__Problem to solve__. Extract each line holding the word "SageMaker" from the entries.

__Material provided__.

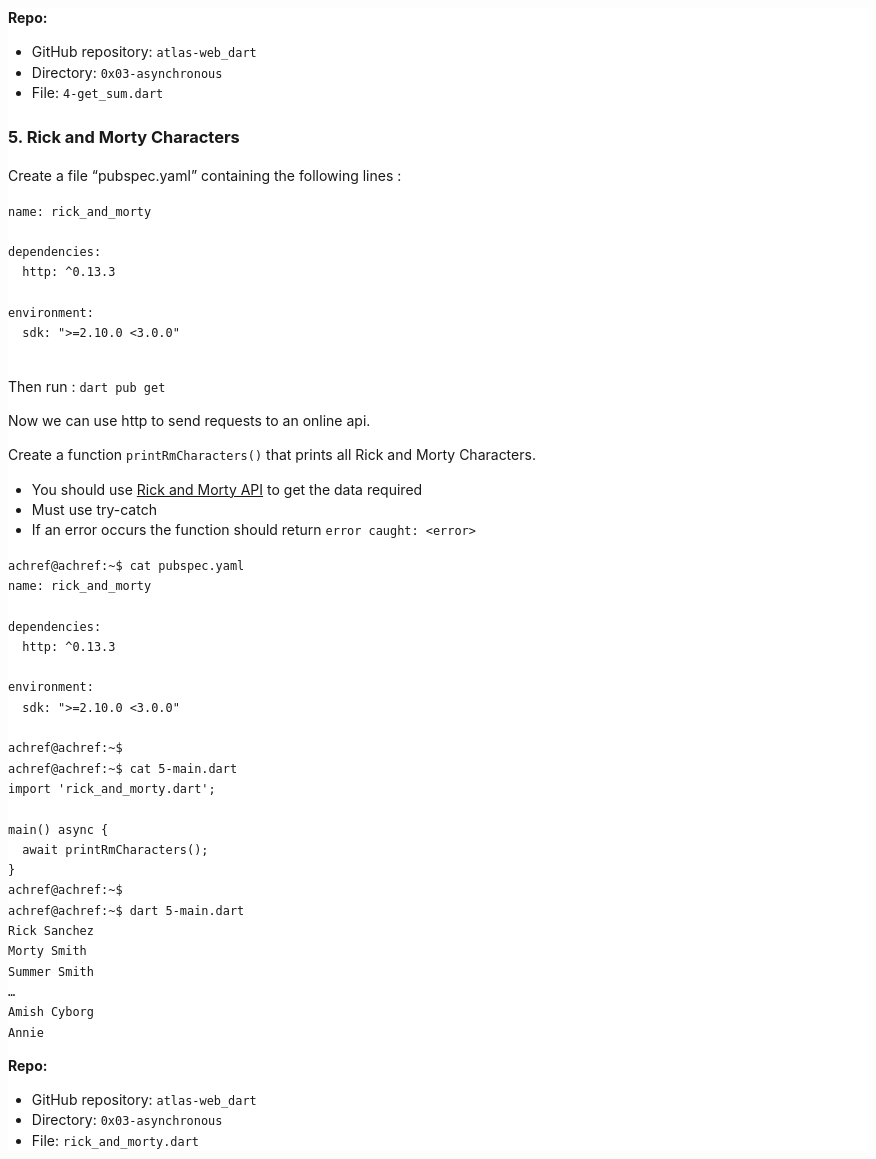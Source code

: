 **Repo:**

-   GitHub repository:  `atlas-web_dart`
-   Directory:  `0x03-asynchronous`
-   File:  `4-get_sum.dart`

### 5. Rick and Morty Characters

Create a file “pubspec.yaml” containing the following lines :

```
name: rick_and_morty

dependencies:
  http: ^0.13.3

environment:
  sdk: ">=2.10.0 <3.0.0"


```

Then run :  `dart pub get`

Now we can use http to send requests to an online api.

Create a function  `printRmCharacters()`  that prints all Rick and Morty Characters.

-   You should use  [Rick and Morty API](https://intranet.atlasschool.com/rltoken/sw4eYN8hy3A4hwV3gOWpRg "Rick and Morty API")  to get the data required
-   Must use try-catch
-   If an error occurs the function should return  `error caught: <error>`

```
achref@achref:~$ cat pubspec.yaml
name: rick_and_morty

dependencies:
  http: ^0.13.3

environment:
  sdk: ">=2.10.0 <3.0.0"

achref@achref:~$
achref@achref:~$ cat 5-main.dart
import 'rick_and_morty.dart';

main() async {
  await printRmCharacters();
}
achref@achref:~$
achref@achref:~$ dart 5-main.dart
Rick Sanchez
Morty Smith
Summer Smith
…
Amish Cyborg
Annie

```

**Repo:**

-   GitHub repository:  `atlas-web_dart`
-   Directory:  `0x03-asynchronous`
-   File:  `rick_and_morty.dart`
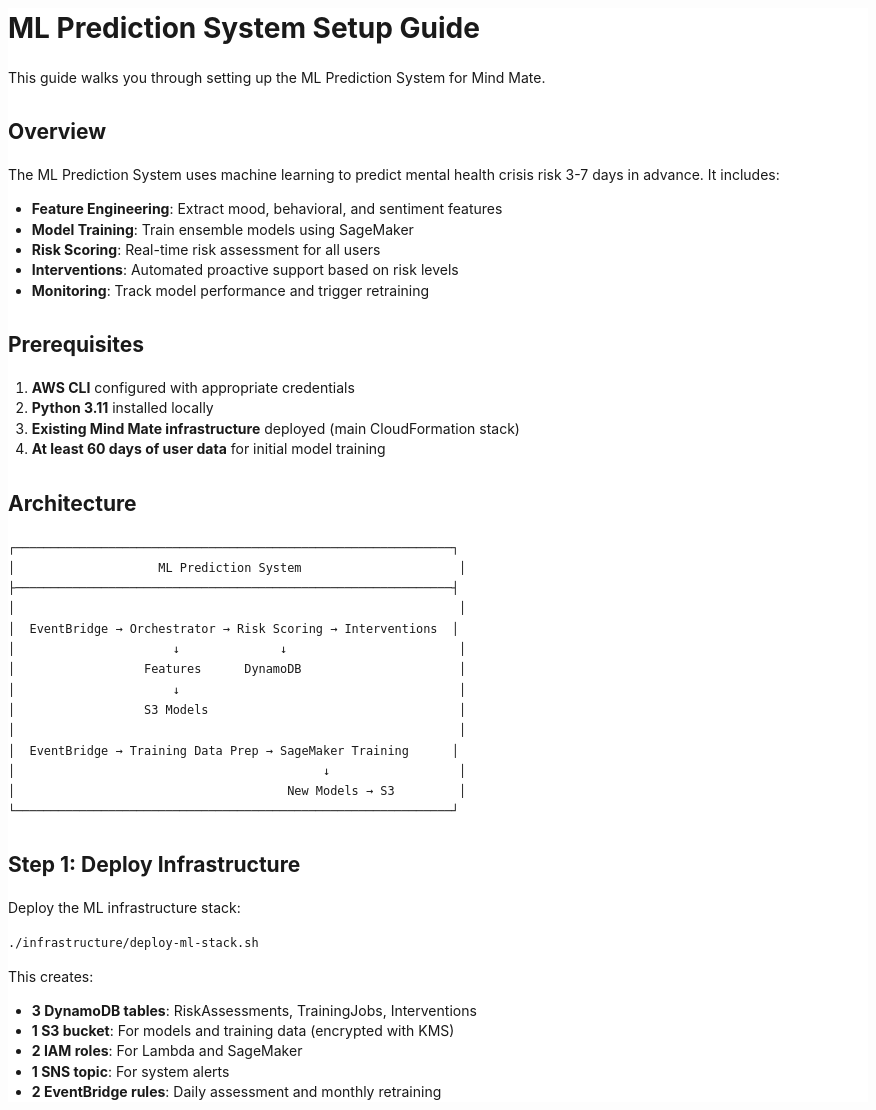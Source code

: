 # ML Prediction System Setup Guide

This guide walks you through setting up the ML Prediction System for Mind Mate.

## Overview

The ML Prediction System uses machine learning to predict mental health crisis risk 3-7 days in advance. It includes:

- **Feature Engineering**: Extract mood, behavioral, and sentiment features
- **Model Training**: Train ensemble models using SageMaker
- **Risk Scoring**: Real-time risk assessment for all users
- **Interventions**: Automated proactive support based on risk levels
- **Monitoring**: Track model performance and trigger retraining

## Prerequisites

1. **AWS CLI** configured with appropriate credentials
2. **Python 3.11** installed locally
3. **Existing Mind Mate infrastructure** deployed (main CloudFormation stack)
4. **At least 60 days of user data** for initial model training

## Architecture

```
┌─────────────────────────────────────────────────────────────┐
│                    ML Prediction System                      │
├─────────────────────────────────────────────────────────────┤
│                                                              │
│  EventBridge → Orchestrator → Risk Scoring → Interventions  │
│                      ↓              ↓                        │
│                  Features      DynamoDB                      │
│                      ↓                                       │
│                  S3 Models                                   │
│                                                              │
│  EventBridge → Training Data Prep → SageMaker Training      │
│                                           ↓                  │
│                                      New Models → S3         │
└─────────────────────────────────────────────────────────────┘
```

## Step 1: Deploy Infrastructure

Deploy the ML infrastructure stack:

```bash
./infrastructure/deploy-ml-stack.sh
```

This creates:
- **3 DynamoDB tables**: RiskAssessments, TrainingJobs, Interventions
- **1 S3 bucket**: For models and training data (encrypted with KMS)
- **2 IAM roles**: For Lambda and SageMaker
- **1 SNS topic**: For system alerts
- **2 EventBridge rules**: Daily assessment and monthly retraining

__Result__.
- **Model Training**: Train ensemble models using SageMaker
│  EventBridge → Training Data Prep → SageMaker Training      │
- **2 IAM roles**: For Lambda and SageMaker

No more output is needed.